# WHAT IS NEEDED
Every line containing "connect" should be copied out. Go through the entries and find them.

# DATA EXTRACT
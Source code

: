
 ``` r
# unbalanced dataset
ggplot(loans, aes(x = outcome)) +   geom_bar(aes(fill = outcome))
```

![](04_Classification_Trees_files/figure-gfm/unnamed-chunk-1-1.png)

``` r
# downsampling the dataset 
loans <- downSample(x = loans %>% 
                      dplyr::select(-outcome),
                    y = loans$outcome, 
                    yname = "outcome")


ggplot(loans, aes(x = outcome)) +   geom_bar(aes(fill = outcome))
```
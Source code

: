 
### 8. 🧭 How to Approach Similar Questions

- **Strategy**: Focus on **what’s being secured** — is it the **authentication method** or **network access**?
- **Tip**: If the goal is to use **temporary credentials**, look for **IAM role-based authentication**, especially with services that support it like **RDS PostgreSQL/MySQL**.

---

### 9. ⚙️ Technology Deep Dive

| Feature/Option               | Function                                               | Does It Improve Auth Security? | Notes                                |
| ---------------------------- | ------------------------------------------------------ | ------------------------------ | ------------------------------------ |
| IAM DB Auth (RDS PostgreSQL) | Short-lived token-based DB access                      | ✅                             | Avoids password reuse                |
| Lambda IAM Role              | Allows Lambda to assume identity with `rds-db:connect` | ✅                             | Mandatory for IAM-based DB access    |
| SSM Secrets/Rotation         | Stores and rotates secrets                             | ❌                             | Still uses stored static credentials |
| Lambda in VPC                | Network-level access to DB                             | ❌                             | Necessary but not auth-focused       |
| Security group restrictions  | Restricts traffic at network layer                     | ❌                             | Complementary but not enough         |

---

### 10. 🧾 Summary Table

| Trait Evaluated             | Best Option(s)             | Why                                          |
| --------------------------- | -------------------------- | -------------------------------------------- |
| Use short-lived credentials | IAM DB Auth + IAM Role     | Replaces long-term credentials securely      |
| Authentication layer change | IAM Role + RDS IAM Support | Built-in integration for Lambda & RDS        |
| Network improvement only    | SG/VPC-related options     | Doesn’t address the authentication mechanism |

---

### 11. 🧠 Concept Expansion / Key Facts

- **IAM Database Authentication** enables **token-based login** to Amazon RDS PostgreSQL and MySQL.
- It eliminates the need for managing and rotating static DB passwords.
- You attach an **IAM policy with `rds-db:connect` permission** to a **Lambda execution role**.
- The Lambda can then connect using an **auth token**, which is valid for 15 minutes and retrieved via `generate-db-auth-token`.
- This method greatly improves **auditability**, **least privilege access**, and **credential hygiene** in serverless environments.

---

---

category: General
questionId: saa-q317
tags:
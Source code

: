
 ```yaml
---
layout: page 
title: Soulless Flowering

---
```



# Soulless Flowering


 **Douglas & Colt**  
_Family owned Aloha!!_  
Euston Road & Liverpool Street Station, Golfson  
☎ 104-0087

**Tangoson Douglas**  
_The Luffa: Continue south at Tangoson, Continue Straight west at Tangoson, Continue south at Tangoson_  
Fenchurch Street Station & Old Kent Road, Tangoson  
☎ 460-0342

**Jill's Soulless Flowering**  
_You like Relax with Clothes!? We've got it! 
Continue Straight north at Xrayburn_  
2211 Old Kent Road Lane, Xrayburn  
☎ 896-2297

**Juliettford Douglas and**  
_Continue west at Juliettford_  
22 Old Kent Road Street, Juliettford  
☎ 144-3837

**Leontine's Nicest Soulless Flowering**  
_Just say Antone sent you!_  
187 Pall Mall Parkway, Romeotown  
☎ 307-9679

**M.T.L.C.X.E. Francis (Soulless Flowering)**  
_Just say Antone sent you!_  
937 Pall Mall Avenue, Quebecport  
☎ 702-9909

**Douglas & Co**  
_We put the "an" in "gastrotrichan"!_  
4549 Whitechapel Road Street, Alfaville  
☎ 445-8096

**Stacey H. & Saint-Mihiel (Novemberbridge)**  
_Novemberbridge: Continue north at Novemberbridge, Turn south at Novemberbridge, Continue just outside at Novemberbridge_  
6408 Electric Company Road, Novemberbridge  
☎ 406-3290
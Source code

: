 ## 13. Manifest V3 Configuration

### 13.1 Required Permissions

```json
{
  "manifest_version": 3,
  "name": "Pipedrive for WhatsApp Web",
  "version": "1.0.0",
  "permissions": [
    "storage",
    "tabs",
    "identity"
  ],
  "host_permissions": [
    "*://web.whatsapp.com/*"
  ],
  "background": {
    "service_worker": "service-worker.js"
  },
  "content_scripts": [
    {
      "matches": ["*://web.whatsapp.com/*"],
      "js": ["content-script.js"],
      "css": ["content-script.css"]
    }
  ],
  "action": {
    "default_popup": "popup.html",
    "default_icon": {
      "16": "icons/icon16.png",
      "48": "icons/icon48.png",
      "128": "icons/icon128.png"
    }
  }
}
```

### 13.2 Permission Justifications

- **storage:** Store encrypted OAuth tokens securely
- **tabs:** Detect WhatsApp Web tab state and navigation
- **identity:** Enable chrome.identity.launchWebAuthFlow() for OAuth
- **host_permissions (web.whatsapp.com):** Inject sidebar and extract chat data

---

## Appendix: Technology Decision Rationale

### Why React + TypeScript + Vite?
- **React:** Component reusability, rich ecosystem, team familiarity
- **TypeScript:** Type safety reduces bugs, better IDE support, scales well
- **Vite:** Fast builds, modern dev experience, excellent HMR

# PROBLEM SOLUTION
| Lambda IAM Role              | Allows Lambda to assume identity with `rds-db:connect` | ✅                             | Mandatory for IAM-based DB access    |
- You attach an **IAM policy with `rds-db:connect` permission** to a **Lambda execution role**.
- The Lambda can then connect using an **auth token**, which is valid for 15 minutes and retrieved via `generate-db-auth-token`.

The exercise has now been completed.